AWS SSM Chaos By ID
Introduction¶
- AWS SSM Chaos By ID contains chaos to disrupt the state of infra resources. The experiment can induce chaos on AWS EC2 instance using Amazon SSM Run Command This is carried out by using SSM Docs that defines the actions performed by Systems Manager on your managed instances (having SSM agent installed) which let us perform chaos experiments on the instances.
- It causes chaos (like stress, network, disk or IO) on AWS EC2 instances with given instance ID(s) using SSM docs for a certain chaos duration.
- For the default execution the experiment uses SSM docs for stress-chaos while you can add your own SSM docs using configMap (.spec.definition.configMaps) in chaosexperiment CR.
- It tests deployment sanity (replica availability & uninterrupted service) and recovery workflows of the target application pod(if provided).
Scenario: AWS SSM Chaos
Uses¶
View the uses of the experiment
coming soon
Prerequisites¶
Verify the prerequisites
- Ensure that Kubernetes Version > 1.16
- Ensure that the Litmus Chaos Operator is running by executing
kubectl get pods
in operator namespace (typically,litmus
).If not, install from here - Ensure that the
aws-ssm-chaos-by-id
experiment resource is available in the cluster by executingkubectl get chaosexperiments
in the desired namespace. If not, install from here - Ensure that you have the required AWS access and your target EC2 instances have attached an IAM instance profile. To know more checkout Systems Manager Docs.
-
Ensure to create a Kubernetes secret having the AWS access configuration(key) in the
CHAOS_NAMESPACE
. A sample secret file looks like:apiVersion: v1 kind: Secret metadata: name: cloud-secret type: Opaque stringData: cloud_config.yml: |- # Add the cloud AWS credentials respectively [default] aws_access_key_id = XXXXXXXXXXXXXXXXXXX aws_secret_access_key = XXXXXXXXXXXXXXX
-
If you change the secret key name (from
cloud_config.yml
) please also update theAWS_SHARED_CREDENTIALS_FILE
ENV value onexperiment.yaml
with the same name.
Default Validations¶
View the default validations
- EC2 instance should be in healthy state.

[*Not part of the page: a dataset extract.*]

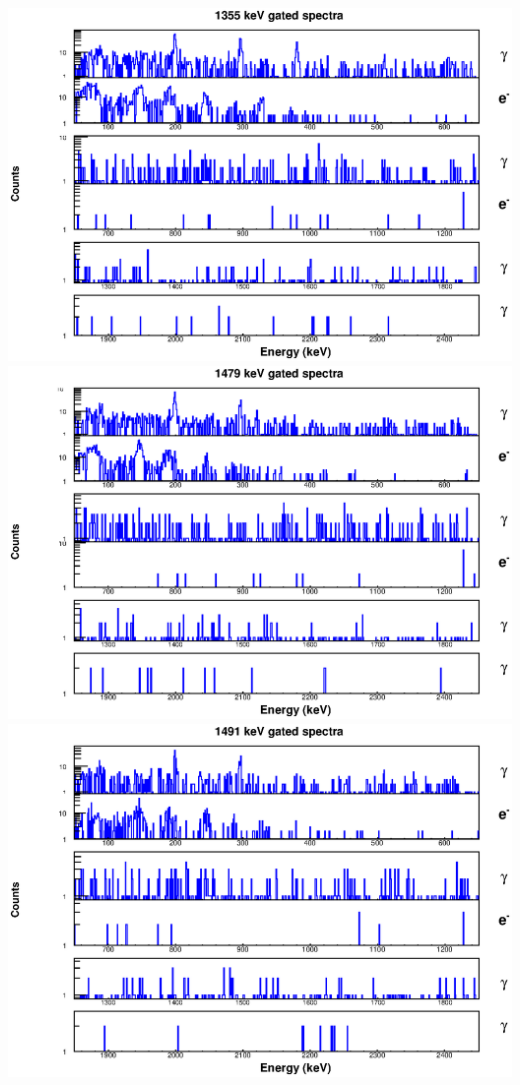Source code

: \includegraphics[scale=0.8]{156Gd_Appendix/1355_combined.eps}
\includegraphics[scale=0.8]{156Gd_Appendix/1479_combined.eps}
\includegraphics[scale=0.8]{156Gd_Appendix/1491_combined.eps}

Minimal RBAC configuration example (optional)¶
NOTE
If you are using this experiment as part of a litmus workflow scheduled constructed & executed from chaos-center, then you may be making use of the litmus-admin RBAC, which is pre installed in the cluster as part of the agent setup.
View the Minimal RBAC permissions
---
apiVersion: v1
kind: ServiceAccount
metadata:
name: aws-ssm-chaos-by-id-sa
namespace: default
labels:
name: aws-ssm-chaos-by-id-sa
app.kubernetes.io/part-of: litmus
---
apiVersion: rbac.authorization.k8s.io/v1
kind: ClusterRole
metadata:
name: aws-ssm-chaos-by-id-sa
labels:
name: aws-ssm-chaos-by-id-sa
app.kubernetes.io/part-of: litmus
rules:
# Create and monitor the experiment & helper pods
- apiGroups: [""]
resources: ["pods"]
verbs: ["create","delete","get","list","patch","update", "deletecollection"]
# Performs CRUD operations on the events inside chaosengine and chaosresult
- apiGroups: [""]
resources: ["events"]
verbs: ["create","get","list","patch","update"]
# Fetch configmaps & secrets details and mount it to the experiment pod (if specified)
- apiGroups: [""]
resources: ["secrets","configmaps"]
verbs: ["get","list",]
# Track and get the runner, experiment, and helper pods log
- apiGroups: [""]
resources: ["pods/log"]
verbs: ["get","list","watch"]
# for creating and managing to execute comands inside target container
- apiGroups: [""]
resources: ["pods/exec"]
verbs: ["get","list","create"]
# for configuring and monitor the experiment job by the chaos-runner pod
- apiGroups: ["batch"]
resources: ["jobs"]
verbs: ["create","list","get","delete","deletecollection"]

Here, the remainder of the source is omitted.